Good Morning Barbara and Fellow River Meanderers,
As you can see: there are no photos in this post, because the apple giant crashed my iPhoto. Consequently this post is different, because I decided to tidy up loose ends and loop back to previously promised info. So wish me luck to get iPhoto back up and yes! in the meantime I’ll be biting my nails.
I want you, our readers, to know that your post comments matter a lot. Your feedback, update information add a lively dimension to our reporting. They are a wonderful way of connecting with you and let other readers share your scoop like these 2 inputs for this post:
As it turns out that I was wrong, when I wishfully wrote: “This is pretty exciting because it indicates that this fish returned to spawn upstream.” in my post ‘steelhead,snakes, migratory arrivals….’ Our fish expert reader pointed out that “ The 363mm re-captured steelhead was not an adult yet. It has been growing since it was first captured. It may have spent time in the lagoon/estuary and even in the Bay since then. Juveniles may grow quite large in the estuary/lagoon, where food is abundant. Most adult steelhead return from the ocean in late fall through spring to spawn, usually at 500 – 600 mm FL or larger. They go upstream as far as they can into their natal streams to spawn.”
Also my excitement ‘about Bayta’s rare San Francisco Garter Snake find‘ received her caution revision: “I consulted with a local naturalist, who he said it could have been a common garter snake that has a red form. Technically I guess the San Francisco garter snake is a sub-species of the common garter snake and are actually genetically identical but have some separation of territories. It’s not impossible it was a SF garter but they do not usually live south of San Mateo. The only way to tell them apart is the size of face plates … I guess the scales.”
I was talking with my birding friend from FT. Bragg about our annual Santa Cruz County bird count that took place last Saturday. She told me that the BRANDT CORMORANTS parents in her area didn’t feed their fledglings. None of the offspring survived and the birders have no explanation for that occurrence. What really stunned me was that this year no BRANDT CORMORANTS have been reported in our County. Of course I wonder if these 2 incidences are related? And what a difference a year makes: 6 PINE SISKINS were spotted this year while 370 were counted last year. Where are those cute little birds?

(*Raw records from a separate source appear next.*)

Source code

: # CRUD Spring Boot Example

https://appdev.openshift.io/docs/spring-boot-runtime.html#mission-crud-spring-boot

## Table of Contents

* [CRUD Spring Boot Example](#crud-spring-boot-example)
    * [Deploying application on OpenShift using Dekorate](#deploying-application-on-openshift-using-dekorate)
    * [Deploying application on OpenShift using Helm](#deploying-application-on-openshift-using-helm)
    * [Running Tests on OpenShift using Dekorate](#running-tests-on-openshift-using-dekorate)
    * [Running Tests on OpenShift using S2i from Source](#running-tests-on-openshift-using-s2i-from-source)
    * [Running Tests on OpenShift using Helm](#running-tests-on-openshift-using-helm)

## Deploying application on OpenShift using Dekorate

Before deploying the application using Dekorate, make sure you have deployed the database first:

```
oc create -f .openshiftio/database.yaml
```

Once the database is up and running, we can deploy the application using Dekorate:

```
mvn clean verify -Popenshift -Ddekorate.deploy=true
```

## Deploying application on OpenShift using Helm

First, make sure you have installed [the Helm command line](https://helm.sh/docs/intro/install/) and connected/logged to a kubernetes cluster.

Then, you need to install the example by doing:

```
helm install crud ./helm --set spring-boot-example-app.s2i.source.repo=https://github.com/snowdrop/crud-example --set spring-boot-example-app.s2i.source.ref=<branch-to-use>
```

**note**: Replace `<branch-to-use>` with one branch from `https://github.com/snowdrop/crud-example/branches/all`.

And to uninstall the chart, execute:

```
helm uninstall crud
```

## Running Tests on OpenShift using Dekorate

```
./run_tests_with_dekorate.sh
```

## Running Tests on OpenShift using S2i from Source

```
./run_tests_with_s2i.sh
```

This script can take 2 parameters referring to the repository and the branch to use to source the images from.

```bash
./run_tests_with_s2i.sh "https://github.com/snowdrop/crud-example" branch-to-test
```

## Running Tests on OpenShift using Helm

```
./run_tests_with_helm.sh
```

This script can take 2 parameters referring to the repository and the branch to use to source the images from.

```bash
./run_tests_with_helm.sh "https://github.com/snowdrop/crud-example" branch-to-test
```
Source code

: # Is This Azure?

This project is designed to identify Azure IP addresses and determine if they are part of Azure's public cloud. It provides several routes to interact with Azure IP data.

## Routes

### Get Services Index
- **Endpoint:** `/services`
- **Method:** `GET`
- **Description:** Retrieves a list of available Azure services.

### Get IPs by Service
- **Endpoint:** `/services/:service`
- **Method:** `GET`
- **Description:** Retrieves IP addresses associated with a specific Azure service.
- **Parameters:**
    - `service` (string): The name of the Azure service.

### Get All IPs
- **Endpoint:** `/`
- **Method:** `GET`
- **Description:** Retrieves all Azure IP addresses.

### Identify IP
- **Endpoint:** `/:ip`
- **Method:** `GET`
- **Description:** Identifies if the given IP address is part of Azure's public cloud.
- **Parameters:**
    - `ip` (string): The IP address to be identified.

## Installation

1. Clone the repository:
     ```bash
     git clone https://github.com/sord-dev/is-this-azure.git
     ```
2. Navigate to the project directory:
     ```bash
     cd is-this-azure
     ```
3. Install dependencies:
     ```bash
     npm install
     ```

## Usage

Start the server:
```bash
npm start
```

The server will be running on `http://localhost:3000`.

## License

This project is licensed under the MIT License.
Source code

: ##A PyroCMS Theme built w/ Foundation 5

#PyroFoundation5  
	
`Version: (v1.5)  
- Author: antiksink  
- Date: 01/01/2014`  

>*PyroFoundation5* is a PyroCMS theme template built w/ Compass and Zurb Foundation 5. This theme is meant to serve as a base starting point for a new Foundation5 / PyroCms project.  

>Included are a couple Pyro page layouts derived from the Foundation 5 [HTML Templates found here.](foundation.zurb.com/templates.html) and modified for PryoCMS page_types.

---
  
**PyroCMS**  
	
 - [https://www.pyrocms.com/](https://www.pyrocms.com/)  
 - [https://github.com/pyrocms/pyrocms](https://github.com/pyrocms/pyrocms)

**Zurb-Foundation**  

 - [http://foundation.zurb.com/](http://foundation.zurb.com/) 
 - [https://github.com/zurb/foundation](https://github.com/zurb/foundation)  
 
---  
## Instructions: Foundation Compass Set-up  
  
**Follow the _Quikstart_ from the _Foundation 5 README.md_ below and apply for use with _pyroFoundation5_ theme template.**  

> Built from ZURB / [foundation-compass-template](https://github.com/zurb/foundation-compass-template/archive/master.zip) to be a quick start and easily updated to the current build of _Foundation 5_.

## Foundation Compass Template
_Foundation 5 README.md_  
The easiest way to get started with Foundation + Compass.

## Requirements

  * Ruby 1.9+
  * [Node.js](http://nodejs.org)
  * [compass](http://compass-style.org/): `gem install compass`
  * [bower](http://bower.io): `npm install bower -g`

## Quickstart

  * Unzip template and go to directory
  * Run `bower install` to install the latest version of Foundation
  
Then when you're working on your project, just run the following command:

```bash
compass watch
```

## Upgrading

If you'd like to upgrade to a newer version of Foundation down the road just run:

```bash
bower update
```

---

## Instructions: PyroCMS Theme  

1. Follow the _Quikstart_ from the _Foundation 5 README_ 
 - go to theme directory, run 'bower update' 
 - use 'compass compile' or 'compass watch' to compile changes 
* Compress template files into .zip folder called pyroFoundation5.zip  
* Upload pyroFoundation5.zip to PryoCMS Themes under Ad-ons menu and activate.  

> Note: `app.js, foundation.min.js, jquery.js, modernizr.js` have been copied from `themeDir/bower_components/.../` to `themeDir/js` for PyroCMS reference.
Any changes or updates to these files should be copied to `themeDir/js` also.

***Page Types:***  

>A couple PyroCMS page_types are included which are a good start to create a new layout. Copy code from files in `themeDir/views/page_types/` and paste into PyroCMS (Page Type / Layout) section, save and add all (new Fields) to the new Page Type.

The Santa Cruz Water Rights Project is a complex issue. It involves many local, State and Federal agencies. The City proposes an increase of year-round diversion at Felton and to include Tait Street in the Project. The concern is that this proposal can potentially reduce the crucial habitat between Felton and Santa Cruz during the summer and dry years. Furthermore the proposed maximum diversion rates at both locations could result in more fluctuation of the lagoon/ estuary levels, impacting steelhead, salmon and bird population. It is hard to assess the Project, which references to the Conservation Plan, which is 18 years late of being completed. The Environmental Committee of the Valley Women’s Club stated in their comment letter that they have concerns about the assessment of population and housing growth on page 32. Their reason is: even if annual water extraction is not increased, the city will be able to extract more during dry and drought years. This will thus increase the available water during those years, with the potential to allowing greater population growth. This brings into question the assertion that, “The Proposed Project would not increase the City’s overall water supply to accommodate growth.” – Like I said before: This is a complex issue and I’ll keep you updated!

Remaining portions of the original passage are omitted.